Eleventh Hour
Page 64“Or maybe,” Dane said slowly, “someone’s setting him up. Don’t forget. We can’t find him. And him being the killer has always been too obvious.”
Savich nodded. “One of the first things we asked Mr. Grinder was had he ever seen Weldon with black hair and no tan. He laughed, said Weldon was always changing his look, that he loved disguises, but he’d never seen him go that far. Okay, Sherlock, the pièce de résistance.”
Everyone at the table leaned forward again.
“Kurt got his license number.”
“Jesus,” Flynn said, “Kurt Grinder can come work for the LAPD.”
Delion said, “Okay, so who owns the damned car?”
Savich said, “Belinda Gates. Frank Pauley’s wife, the costar of The Consultant.”
No one said a word for a good three seconds.
“Yes,” Sherlock said. “Savich was thinking that just maybe we could pay a little visit to Belinda and Frank this evening.”
Nick, who’d been silent, said now, “Do you think Belinda Gates disguised herself as a man?”
“Ah, Jesus,” Delion said. “My brain’s getting constipated. Hey, at this point I’m ready to believe in aliens landing in the Hollywood Bowl.”

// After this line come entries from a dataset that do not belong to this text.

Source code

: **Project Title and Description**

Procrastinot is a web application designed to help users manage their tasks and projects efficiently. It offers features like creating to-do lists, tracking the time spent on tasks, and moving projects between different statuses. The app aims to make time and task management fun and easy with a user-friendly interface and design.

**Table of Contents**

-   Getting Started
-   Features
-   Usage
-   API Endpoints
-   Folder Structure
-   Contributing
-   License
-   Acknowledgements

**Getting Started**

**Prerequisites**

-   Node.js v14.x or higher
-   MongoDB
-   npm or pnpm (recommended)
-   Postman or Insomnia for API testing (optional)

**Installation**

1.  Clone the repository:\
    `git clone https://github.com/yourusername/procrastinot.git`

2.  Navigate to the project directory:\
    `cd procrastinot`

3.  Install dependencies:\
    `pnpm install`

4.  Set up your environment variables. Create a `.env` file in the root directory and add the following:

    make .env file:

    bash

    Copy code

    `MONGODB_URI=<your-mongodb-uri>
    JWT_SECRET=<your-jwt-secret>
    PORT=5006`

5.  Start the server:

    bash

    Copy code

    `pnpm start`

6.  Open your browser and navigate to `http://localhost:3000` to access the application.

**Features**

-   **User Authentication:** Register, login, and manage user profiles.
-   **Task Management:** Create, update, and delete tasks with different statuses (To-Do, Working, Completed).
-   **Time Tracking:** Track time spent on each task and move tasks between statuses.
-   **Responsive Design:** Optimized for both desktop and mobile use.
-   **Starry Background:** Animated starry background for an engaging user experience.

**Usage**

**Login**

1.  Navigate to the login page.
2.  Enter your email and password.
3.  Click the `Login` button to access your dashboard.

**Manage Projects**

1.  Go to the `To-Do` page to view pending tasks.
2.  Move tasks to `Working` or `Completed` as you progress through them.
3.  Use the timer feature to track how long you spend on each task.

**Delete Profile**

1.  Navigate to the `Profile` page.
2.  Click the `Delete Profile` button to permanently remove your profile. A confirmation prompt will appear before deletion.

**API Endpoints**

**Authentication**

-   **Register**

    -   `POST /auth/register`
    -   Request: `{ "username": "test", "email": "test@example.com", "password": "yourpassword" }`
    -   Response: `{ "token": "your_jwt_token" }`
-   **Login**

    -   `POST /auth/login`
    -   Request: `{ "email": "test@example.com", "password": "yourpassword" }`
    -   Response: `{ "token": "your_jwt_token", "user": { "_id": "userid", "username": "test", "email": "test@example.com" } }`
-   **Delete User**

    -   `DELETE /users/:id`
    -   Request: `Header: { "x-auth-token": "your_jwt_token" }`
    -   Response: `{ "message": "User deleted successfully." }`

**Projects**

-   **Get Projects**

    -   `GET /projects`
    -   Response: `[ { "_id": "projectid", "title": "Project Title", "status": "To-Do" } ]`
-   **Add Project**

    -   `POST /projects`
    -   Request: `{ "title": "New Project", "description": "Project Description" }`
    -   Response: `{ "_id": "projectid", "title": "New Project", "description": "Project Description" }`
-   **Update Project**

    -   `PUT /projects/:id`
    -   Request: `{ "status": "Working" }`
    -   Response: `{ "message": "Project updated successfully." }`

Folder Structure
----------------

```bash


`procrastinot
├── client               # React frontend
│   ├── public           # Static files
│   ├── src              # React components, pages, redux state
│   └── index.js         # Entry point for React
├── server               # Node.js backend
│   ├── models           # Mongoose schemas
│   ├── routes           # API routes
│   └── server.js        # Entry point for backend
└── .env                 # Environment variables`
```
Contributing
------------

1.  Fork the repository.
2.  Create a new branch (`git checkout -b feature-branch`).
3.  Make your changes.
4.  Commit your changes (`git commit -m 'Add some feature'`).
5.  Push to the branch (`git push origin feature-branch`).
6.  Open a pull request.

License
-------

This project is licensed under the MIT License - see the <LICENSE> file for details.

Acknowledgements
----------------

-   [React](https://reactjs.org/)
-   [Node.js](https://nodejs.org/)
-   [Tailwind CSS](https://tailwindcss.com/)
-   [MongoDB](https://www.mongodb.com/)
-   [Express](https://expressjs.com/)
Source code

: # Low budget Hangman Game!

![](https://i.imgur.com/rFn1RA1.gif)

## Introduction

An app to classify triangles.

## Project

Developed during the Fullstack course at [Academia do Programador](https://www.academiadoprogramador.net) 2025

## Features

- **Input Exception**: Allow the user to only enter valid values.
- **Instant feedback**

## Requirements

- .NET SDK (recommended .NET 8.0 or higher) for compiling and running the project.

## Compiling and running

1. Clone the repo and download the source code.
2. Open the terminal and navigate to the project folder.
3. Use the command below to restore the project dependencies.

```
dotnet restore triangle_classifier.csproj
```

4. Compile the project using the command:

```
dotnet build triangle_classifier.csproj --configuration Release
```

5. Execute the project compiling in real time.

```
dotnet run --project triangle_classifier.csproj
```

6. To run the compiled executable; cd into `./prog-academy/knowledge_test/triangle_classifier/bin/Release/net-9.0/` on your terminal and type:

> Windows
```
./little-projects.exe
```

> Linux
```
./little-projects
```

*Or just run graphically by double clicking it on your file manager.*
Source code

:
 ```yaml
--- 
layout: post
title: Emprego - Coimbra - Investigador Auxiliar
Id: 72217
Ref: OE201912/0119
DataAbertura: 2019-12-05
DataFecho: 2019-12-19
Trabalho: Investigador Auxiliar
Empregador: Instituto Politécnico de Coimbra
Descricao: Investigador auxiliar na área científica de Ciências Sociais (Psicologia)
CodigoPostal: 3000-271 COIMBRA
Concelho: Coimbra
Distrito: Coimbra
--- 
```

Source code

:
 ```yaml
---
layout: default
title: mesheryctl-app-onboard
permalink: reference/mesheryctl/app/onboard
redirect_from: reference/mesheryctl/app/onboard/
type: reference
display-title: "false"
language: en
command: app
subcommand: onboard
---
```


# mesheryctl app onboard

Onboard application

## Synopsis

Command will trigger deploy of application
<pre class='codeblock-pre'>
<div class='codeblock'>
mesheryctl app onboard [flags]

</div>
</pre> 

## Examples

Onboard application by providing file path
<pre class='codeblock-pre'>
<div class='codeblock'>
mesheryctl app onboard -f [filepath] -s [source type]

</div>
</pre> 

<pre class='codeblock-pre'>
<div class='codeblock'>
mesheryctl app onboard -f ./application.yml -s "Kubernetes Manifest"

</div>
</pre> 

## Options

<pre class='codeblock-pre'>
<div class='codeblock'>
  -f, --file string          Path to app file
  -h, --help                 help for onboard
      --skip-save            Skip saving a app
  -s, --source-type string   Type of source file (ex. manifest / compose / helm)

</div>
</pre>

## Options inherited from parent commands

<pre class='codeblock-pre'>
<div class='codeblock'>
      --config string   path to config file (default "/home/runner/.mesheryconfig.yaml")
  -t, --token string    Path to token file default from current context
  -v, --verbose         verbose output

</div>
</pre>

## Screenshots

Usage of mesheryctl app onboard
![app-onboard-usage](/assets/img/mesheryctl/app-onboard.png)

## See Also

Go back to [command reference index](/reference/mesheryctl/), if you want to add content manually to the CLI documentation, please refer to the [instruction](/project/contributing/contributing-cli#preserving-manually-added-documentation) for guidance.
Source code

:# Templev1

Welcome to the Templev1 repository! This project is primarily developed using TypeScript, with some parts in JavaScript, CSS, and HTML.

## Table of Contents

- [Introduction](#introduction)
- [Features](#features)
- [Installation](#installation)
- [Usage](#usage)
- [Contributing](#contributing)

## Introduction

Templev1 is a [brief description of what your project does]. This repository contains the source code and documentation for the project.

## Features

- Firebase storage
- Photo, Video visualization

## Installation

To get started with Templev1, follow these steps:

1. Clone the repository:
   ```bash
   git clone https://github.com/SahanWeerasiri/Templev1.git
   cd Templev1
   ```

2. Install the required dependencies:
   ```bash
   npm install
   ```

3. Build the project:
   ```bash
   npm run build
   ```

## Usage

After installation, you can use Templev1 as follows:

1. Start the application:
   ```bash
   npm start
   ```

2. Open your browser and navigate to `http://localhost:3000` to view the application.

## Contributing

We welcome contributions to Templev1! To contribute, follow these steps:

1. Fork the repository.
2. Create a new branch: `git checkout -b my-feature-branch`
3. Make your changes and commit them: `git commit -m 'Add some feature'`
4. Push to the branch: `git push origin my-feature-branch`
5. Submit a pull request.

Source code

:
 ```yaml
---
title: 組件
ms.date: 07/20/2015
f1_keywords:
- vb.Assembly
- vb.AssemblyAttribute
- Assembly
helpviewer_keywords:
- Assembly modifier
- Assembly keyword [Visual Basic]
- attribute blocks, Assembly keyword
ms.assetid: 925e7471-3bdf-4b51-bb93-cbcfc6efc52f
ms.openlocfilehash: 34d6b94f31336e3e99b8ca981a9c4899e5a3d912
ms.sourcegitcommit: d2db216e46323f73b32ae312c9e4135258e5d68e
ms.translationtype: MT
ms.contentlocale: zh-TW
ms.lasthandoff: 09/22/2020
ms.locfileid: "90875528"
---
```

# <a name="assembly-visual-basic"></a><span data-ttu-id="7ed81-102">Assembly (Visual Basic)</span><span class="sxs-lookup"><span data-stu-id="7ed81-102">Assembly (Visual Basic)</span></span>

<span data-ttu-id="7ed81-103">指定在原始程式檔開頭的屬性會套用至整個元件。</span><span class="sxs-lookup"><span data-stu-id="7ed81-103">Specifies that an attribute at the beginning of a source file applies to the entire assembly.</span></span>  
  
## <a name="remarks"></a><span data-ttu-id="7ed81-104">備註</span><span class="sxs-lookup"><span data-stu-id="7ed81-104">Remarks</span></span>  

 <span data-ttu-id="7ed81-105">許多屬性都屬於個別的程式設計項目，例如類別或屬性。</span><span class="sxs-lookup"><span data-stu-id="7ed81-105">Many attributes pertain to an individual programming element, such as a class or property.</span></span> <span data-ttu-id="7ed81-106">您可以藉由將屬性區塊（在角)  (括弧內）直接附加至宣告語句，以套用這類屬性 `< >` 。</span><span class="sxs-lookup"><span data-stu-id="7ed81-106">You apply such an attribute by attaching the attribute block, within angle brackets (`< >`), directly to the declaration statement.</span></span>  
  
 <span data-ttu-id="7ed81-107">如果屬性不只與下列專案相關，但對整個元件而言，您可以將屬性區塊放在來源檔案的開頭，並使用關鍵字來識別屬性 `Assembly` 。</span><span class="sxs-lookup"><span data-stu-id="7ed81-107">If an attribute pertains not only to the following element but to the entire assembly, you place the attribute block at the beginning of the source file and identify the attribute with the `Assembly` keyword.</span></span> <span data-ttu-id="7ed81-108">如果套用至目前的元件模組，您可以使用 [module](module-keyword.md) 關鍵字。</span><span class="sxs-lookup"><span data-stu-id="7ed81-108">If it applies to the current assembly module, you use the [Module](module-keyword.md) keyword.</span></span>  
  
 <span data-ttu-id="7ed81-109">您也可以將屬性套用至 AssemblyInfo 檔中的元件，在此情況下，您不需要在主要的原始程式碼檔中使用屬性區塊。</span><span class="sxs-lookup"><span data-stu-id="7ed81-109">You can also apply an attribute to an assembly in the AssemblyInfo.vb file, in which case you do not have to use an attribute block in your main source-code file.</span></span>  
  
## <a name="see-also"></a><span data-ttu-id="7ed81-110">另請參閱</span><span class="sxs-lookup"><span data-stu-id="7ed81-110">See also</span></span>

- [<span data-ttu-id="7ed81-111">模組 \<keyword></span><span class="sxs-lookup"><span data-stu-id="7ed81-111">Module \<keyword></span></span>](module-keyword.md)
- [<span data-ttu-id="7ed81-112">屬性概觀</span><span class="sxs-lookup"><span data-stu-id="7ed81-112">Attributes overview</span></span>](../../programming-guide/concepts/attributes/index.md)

“The question is, where is Weldon DeLoach?” Savich said. He looked over at Nick and Dane. “Okay, let’s look at this again. Dane, tell us what you make of all those events at the nursing home.”
“Captain DeLoach is demented,” Dane said. “No question about that. But I swear to you, when I first spoke to him, he was lucid. Do you know that when I told him I was FBI, he saluted me? Maybe he really did fall out of his chair, maybe he really did make all that up. I just don’t know.”
Dane turned to Nick, who was sitting with her hands in her lap, just staring down at the remains of her chicken salad, and said, “Nick? What do you think?”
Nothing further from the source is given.